- Since program inception in 2004, a smaller percentage of students in our public universities have needed remedial math and English courses.
- More South Dakota HS grads are scoring 24 or better on the ACT.
- Our universities are keeping more high-achieving students into their fourth year of studies.
|Participating Institution||BHSU||DSU||NSU||SDSMT||SDSU||USD||Total Regental|
|6 Year Total||322||228||264||503||2501||1249||5067|
|6 Year %||5.24%||3.71%||4.30%||8.19%||40.71%||20.33%||82.47%|
|6yr% of RegSys||6.35%||4.50%||5.21%||9.93%||49.36%||24.65%||100.00%|
Recipients Funded Across First Five Academic Years
Source: South Dakota Board of Regents
I dug up the fall enrollment numbers and found that DSU has the second-lowest proportion of Opportunity Scholars among this year's freshmen. Only Black Hills State has a smaller percentage of Opportunity Scholars among the class of 2013.
as Percentage of Incoming Freshmen
In a survey of Opportunity Scholarship recipients from the first two years of the program (the ones who've had time to graduate and head for the real world), 68% of respondents said they were staying South Dakota for work or grad school. The state drawing the largest chunk (5%) of our sharpest grads is Nebraska (mostly thanks to grad school at UNL or Creighton).
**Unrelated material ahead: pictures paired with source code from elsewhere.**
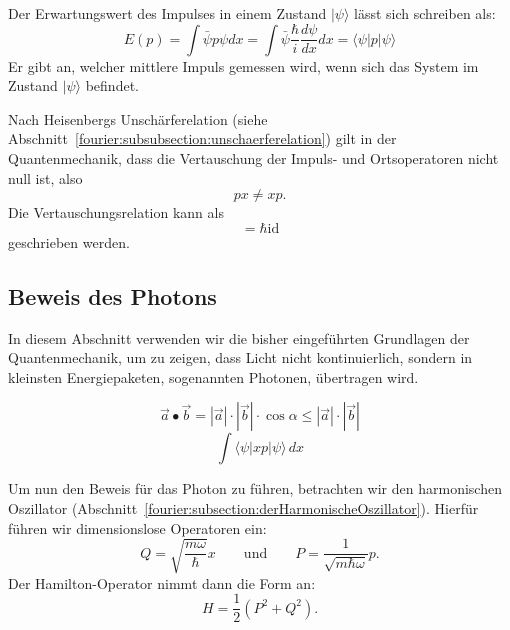 Der Erwartungswert des Impulses in einem Zustand $|\psi\rangle$ lässt sich schreiben als:
\begin{equation}
	E(p) = \int \bar{\psi}p\psi dx
	= \int \bar{\psi} \frac{\hbar}{i} \frac{d\psi}{dx} dx
	= \langle \psi | p | \psi \rangle
\end{equation}
Er gibt an, welcher mittlere Impuls gemessen wird, wenn sich das System im Zustand $|\psi\rangle$ befindet.

Nach Heisenbergs Unschärferelation (siehe Abschnitt~\ref{fourier:subsubsection:unschaerferelation}) gilt in der Quantenmechanik, dass die Vertauschung der Impuls- und Ortsoperatoren nicht null ist, also
\begin{equation}
	px \neq xp.
\end{equation}
Die Vertauschungsrelation kann als
\begin{equation}
	[x, p] = \hbar \text{id}
\end{equation}
geschrieben werden.

\subsection{Beweis des Photons\label{fourier:subsection:beweisPhoton}} %
In diesem Abschnitt verwenden wir die bisher eingeführten Grundlagen der Quantenmechanik, um zu zeigen, dass Licht nicht kontinuierlich, sondern in kleinsten Energiepaketen, sogenannten Photonen, übertragen wird.

\begin{equation}
	\vec{a}\bullet\vec{b} = |\vec{a}| \cdot |\vec{b}| \cdot \cos{\alpha} \leq |\vec{a}| \cdot |\vec{b}|
\end{equation}
\begin{equation}
	\int \langle \psi |xp|\psi \rangle\,dx	%
\end{equation}

Um nun den Beweis für das Photon zu führen, betrachten wir den harmonischen Oszillator (Abschnitt~\ref{fourier:subsection:derHarmonischeOszillator}).
Hierfür führen wir dimensionslose Operatoren ein:
\[ 
Q = \sqrt{\frac{m\omega}{\hbar}}x
\qquad\text{und}\qquad
P = \frac{1}{\sqrt{m\hbar\omega}}p.
\]
Der Hamilton-Operator nimmt dann die Form an:
\begin{equation}
	H = \frac{1}{2}(P^2 + Q^2).
\end{equation}


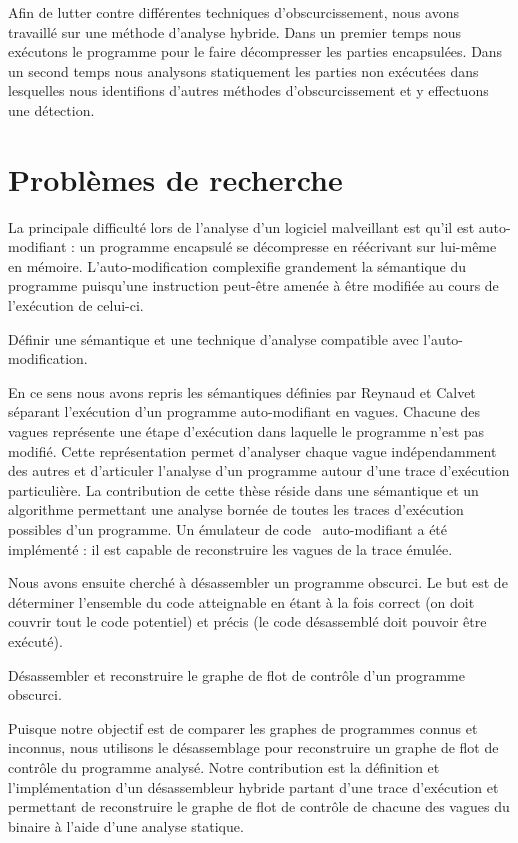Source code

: Afin de lutter contre différentes techniques d'obscurcissement, nous avons travaillé sur une méthode d'analyse hybride.
Dans un premier temps nous exécutons le programme pour le faire décompresser les parties encapsulées. Dans un second temps nous analysons statiquement les parties non exécutées dans lesquelles nous identifions d'autres méthodes d'obscurcissement et y effectuons une détection.

\section{Problèmes de recherche}
La principale difficulté lors de l'analyse d'un logiciel malveillant est qu'il est auto-modifiant : un programme encapsulé se décompresse en réécrivant sur lui-même en mémoire. L'auto-modification complexifie grandement la sémantique du programme puisqu'une instruction peut-être amenée à être modifiée au cours de l'exécution de celui-ci.

\begin{pb}
 Définir une sémantique et une technique d'analyse compatible avec l'auto-modification.
\end{pb}

En ce sens nous avons repris les sémantiques définies par Reynaud et Calvet  séparant l'exécution d'un programme auto-modifiant en vagues. Chacune des vagues représente une étape d'exécution dans laquelle le programme n'est pas modifié. Cette représentation permet d'analyser chaque vague indépendamment des autres et d'articuler l'analyse d'un programme autour d'une trace d'exécution particulière.
La contribution de cette thèse réside dans une sémantique et un algorithme permettant une analyse bornée de toutes les traces d'exécution possibles d'un programme. Un émulateur de code \xq\ auto-modifiant a été implémenté : il est capable de reconstruire les vagues de la trace émulée.

Nous avons ensuite cherché à désassembler un programme obscurci. Le but est de déterminer l'ensemble du code atteignable en étant à la fois correct (on doit couvrir tout le code potentiel) et précis (le code désassemblé doit pouvoir être exécuté). 

\begin{pb}
 Désassembler et reconstruire le graphe de flot de contrôle d'un programme obscurci.
\end{pb}

Puisque notre objectif est de comparer les graphes de programmes connus et inconnus, nous utilisons le désassemblage pour reconstruire un graphe de flot de contrôle du programme analysé.
Notre contribution est la définition et l'implémentation d'un désassembleur hybride partant d'une trace d'exécution et permettant de reconstruire le graphe de flot de contrôle de chacune des vagues du binaire à l'aide d'une analyse statique.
But 32% of our Opportunity Scholarship recipients who get South Dakota degrees go elsewhere.
Student perceptions of the impact of the Opportunity Scholarship give a mixed picture. Consider the responses to these two questions in the BOR survey:
- Receiving the Opportunity Scholarship was a critical factor in my choice to attend an institution in South Dakota.
- Disagree: 104(20%)
- Neutral: 127(26%)
- Agree: 268(54%)
- I would have attended an institution outside of South Dakota without the financial support I received from the scholarship program.